▶ Instructions for the task
Every line with the string "emoticones" should be copied from the data.

Segment Start: Data to process

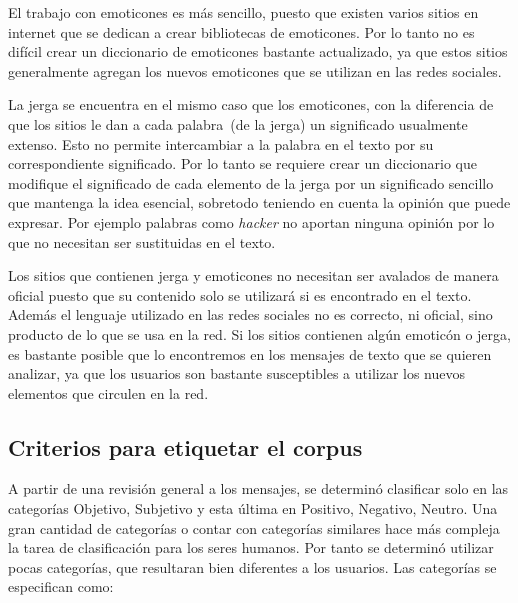 
  
  El trabajo con emoticones es más sencillo, puesto que existen varios sitios en internet
  que se dedican a crear bibliotecas de emoticones. Por lo tanto no es difícil crear
  un diccionario de emoticones bastante actualizado, ya que estos sitios generalmente
  agregan los nuevos emoticones que se utilizan en las redes sociales.
  
  
  La jerga se encuentra en el mismo caso que los emoticones, con la diferencia
  de que los sitios le dan a cada palabra~(de la jerga) un significado usualmente 
  extenso. Esto no permite intercambiar a la palabra en el texto por su correspondiente 
  significado. Por lo tanto se requiere crear un diccionario que modifique el significado
  de cada elemento de la jerga por un significado sencillo que mantenga la idea esencial,
  sobretodo teniendo en cuenta la opinión que puede expresar. Por ejemplo palabras como 
  \emph{hacker} no aportan ninguna opinión por lo que no necesitan ser sustituidas en el texto.
  
  Los sitios que contienen jerga y emoticones no necesitan ser avalados de manera oficial
  puesto que su contenido solo se utilizará si es encontrado en el texto. Además el 
  lenguaje utilizado en las redes sociales no es correcto, ni oficial, sino producto 
  de lo que se usa en la red. Si los sitios contienen algún emoticón o jerga, es 
  bastante posible que lo encontremos en los mensajes de texto que se quieren analizar,
  ya que los usuarios son bastante susceptibles a utilizar los nuevos elementos
  que circulen en la red.
  
 
 \subsection{Criterios para etiquetar el corpus}
 
 A partir de una revisión general a los mensajes, se determinó
 clasificar solo en las categorías Objetivo, Subjetivo y esta última en Positivo, Negativo, Neutro.
 Una gran cantidad de categorías o contar con categorías similares hace más compleja la tarea
 de clasificación para los seres humanos. Por tanto se determinó utilizar pocas categorías, que resultaran 
 bien diferentes a los usuarios. Las categorías se especifican como: 
 
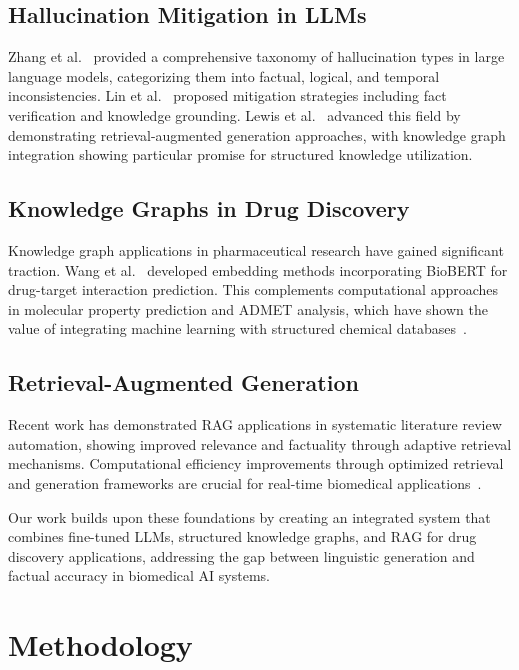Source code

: \documentclass[conference]{IEEEtran}
\begin{document}
\subsection{Hallucination Mitigation in LLMs}

Zhang et al.~\cite{zhang2023survey} provided a comprehensive taxonomy of hallucination types in large language models, categorizing them into factual, logical, and temporal inconsistencies. Lin et al.~\cite{lin2022truthfulqa} proposed mitigation strategies including fact verification and knowledge grounding. Lewis et al.~\cite{lewis2020retrieval} advanced this field by demonstrating retrieval-augmented generation approaches, with knowledge graph integration showing particular promise for structured knowledge utilization.

\subsection{Knowledge Graphs in Drug Discovery}

Knowledge graph applications in pharmaceutical research have gained significant traction. Wang et al.~\cite{wang2019biokg} developed embedding methods incorporating BioBERT for drug-target interaction prediction. This complements computational approaches in molecular property prediction and ADMET analysis, which have shown the value of integrating machine learning with structured chemical databases~\cite{bento2014chembl}.

\subsection{Retrieval-Augmented Generation}

Recent work has demonstrated RAG applications in systematic literature review automation, showing improved relevance and factuality through adaptive retrieval mechanisms. Computational efficiency improvements through optimized retrieval and generation frameworks are crucial for real-time biomedical applications~\cite{shoeybi2019megatron}.

Our work builds upon these foundations by creating an integrated system that combines fine-tuned LLMs, structured knowledge graphs, and RAG for drug discovery applications, addressing the gap between linguistic generation and factual accuracy in biomedical AI systems.

\section{Methodology}
\end{document}
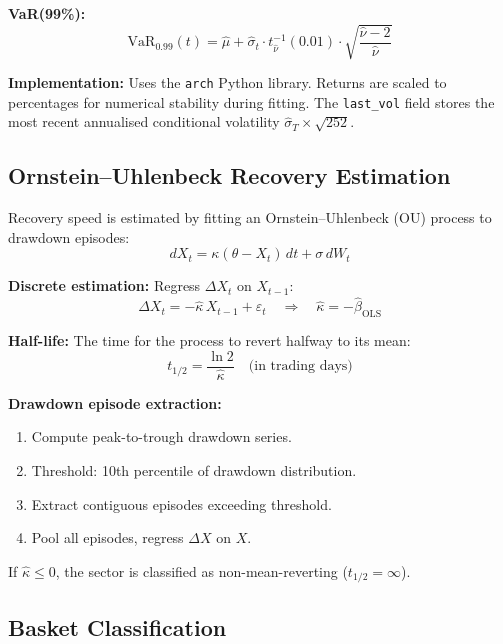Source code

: \documentclass[11pt,a4paper]{article}
\begin{document}
\textbf{VaR(99\%):}
\begin{equation}
  \mathrm{VaR}_{0.99}(t) = \hat{\mu} + \hat{\sigma}_t \cdot t_{\hat{\nu}}^{-1}(0.01) \cdot \sqrt{\frac{\hat{\nu}-2}{\hat{\nu}}}
\end{equation}

\textbf{Implementation:} Uses the \texttt{arch} Python library. Returns are scaled to percentages for numerical stability during fitting. The \texttt{last\_vol} field stores the most recent annualised conditional volatility $\hat{\sigma}_T \times \sqrt{252}$.

\subsection{Ornstein--Uhlenbeck Recovery Estimation}

Recovery speed is estimated by fitting an Ornstein--Uhlenbeck (OU) process to drawdown episodes:
\begin{equation}
  dX_t = \kappa(\theta - X_t)\,dt + \sigma\,dW_t
\end{equation}

\textbf{Discrete estimation:} Regress $\Delta X_t$ on $X_{t-1}$:
\begin{equation}
  \Delta X_t = -\hat{\kappa}\,X_{t-1} + \varepsilon_t \quad \Rightarrow \quad \hat{\kappa} = -\hat{\beta}_{\mathrm{OLS}}
\end{equation}

\textbf{Half-life:} The time for the process to revert halfway to its mean:
\begin{equation}
  t_{1/2} = \frac{\ln 2}{\hat{\kappa}} \quad \text{(in trading days)}
\end{equation}

\textbf{Drawdown episode extraction:}
\begin{enumerate}[nosep]
  \item Compute peak-to-trough drawdown series.
  \item Threshold: 10th percentile of drawdown distribution.
  \item Extract contiguous episodes exceeding threshold.
  \item Pool all episodes, regress $\Delta X$ on $X$.
\end{enumerate}

If $\hat{\kappa} \le 0$, the sector is classified as non-mean-reverting ($t_{1/2} = \infty$).

\subsection{Basket Classification}
\end{document}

Segment End: Data to process

▶ Answer for the task
  El trabajo con emoticones es más sencillo, puesto que existen varios sitios en internet
  que se dedican a crear bibliotecas de emoticones. Por lo tanto no es difícil crear
  un diccionario de emoticones bastante actualizado, ya que estos sitios generalmente
  agregan los nuevos emoticones que se utilizan en las redes sociales.
  La jerga se encuentra en el mismo caso que los emoticones, con la diferencia
  Los sitios que contienen jerga y emoticones no necesitan ser avalados de manera oficial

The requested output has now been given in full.